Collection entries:

########

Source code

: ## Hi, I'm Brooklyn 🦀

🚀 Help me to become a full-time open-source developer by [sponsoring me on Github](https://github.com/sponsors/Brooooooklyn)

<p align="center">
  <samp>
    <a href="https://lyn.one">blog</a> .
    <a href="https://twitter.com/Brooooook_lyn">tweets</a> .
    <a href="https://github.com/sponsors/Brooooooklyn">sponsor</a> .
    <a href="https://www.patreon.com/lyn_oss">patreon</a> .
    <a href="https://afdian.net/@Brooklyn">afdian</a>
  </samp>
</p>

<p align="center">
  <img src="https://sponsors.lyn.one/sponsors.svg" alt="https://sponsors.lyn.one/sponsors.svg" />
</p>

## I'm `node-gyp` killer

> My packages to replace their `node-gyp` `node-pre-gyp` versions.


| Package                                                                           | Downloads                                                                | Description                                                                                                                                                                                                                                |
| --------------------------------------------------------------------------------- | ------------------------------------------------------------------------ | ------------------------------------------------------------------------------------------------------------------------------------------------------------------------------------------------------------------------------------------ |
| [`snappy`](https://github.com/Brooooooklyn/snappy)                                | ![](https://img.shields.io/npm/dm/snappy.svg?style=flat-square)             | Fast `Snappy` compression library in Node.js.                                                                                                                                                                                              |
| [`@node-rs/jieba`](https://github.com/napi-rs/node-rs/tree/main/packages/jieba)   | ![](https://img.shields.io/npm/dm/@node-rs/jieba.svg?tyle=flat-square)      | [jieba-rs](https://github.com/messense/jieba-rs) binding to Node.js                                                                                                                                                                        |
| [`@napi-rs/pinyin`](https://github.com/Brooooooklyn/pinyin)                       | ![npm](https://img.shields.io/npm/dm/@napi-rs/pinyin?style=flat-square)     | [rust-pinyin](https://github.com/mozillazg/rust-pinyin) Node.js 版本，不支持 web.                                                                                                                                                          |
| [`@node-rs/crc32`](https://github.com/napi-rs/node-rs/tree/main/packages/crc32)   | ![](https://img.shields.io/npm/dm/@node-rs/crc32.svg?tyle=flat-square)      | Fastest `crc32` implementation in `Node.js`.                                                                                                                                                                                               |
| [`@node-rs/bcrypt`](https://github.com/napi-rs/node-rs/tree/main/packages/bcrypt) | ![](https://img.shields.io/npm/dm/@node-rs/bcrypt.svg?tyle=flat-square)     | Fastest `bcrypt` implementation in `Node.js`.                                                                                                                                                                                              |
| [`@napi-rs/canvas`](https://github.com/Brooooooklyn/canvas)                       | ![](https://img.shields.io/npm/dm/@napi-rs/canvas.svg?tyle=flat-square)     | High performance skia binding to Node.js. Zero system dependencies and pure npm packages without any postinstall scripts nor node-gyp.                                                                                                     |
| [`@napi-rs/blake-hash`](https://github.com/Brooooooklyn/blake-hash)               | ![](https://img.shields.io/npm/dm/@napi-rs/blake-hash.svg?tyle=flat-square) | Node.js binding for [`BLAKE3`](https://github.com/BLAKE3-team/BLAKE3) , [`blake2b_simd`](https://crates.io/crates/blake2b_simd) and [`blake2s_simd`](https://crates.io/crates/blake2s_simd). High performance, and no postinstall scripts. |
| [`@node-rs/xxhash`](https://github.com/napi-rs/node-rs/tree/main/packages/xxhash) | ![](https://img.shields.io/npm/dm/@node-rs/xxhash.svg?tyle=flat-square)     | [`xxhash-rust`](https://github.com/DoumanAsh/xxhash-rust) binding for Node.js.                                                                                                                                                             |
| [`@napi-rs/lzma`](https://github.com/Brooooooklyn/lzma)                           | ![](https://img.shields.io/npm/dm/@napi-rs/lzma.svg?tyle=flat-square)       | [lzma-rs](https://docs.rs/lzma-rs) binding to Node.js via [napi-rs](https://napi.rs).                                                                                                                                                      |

########

Work instruction – Among the lines above, find the ones containing "High" and copy them.

Answer space –
| [`@napi-rs/canvas`](https://github.com/Brooooooklyn/canvas)                       | ![](https://img.shields.io/npm/dm/@napi-rs/canvas.svg?tyle=flat-square)     | High performance skia binding to Node.js. Zero system dependencies and pure npm packages without any postinstall scripts nor node-gyp.                                                                                                     |
| [`@napi-rs/blake-hash`](https://github.com/Brooooooklyn/blake-hash)               | ![](https://img.shields.io/npm/dm/@napi-rs/blake-hash.svg?tyle=flat-square) | Node.js binding for [`BLAKE3`](https://github.com/BLAKE3-team/BLAKE3) , [`blake2b_simd`](https://crates.io/crates/blake2b_simd) and [`blake2s_simd`](https://crates.io/crates/blake2s_simd). High performance, and no postinstall scripts. |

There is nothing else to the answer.